Press Release in Island Park News 8/26/2021

Island Park Idaho – August 19, 2021 — Henrys Fork Wildlife Alliance (HFWA) has a goal to remove obsolete barbed wire fences that are no longer needed or used, and are barriers to wildlife movement. The group completed its first fence removal project on private land in July and its second project this month.

When HWFA inquired for permission to remove an old fence on Forest Service land near Raynolds Pass in Island Park, Ashton-Island Park District Ranger Liz Davy said their volunteer work would be great and much appreciated. The fence was on an old sheep allotment that had not been used for many decades and was both an eyesore, and a hazard to wildlife movement. Sheep were first grazed north of Henrys Lake around 1900, and by 1903 there were millions of sheep in Idaho, Montana and Wyoming. But it has been a very long time since sheep were grazed in this particular area.

The Ranger got her wish regarding the fence on the old sheep allotment. HFWA volunteers responded enthusiastically to the new challenge. On Wednesday August 18, volunteers showed up despite rain and 46 degree temperatures, and removed 1,100 feet of barbed wire, woven wire, and metal fence posts.

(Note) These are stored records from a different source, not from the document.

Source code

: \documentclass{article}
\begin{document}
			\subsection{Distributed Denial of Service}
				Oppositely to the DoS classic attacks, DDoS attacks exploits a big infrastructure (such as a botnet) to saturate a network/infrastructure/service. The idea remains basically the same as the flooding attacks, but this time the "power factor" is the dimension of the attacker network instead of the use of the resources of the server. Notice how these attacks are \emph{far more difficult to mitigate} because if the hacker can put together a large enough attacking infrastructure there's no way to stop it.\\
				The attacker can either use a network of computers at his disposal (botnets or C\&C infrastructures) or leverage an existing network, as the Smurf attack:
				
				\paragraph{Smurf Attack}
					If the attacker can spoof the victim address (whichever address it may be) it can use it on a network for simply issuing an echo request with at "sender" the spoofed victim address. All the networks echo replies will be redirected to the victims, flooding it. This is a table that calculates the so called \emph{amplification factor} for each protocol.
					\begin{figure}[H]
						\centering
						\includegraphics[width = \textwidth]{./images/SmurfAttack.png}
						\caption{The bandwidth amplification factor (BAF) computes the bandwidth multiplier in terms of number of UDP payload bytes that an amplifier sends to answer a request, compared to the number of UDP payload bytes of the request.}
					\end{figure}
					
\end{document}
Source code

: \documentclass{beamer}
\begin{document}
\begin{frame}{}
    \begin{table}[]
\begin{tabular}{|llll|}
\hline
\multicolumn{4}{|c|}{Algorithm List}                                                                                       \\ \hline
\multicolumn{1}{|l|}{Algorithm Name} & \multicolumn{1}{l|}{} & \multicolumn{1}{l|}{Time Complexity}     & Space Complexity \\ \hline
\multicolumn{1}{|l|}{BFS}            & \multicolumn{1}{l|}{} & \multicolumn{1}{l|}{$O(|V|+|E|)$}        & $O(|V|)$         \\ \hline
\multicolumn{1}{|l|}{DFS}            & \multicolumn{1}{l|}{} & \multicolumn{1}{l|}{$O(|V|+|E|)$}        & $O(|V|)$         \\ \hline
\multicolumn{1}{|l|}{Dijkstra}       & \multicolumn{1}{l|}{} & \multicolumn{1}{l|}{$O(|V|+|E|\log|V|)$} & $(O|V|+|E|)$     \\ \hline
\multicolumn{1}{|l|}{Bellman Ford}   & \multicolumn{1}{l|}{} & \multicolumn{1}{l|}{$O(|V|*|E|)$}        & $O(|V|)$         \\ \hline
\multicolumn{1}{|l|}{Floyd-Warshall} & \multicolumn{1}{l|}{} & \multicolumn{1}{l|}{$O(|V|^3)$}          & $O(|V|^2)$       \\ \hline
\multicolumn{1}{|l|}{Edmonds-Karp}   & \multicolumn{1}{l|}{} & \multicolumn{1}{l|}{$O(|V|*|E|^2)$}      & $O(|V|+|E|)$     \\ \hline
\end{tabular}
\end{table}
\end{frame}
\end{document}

Now the meadow and sage brush on this section of USFS land is restored to its natural state and the seasonal movement of pronghorn, mule deer and elk through the area is no longer disrupted by the fence and downed barbed wire.

Theodore Roosevelt Conservation Partnership, which champions both conservation and hunting, says “many animals become entangled [in fences] and die from either starvation, dehydration, hypothermia, or predation. Juveniles are especially vulnerable and make up a large percentage of big game animals killed by fences. . . . “ It’s not just existing fencing that can cause trouble—dilapidated fences that are no longer being monitored, used, or maintained can be a real danger to critters, too.”

Several volunteers said it was a great day, they enjoyed the camaraderie of the group, and they look forward to future projects with HFWA.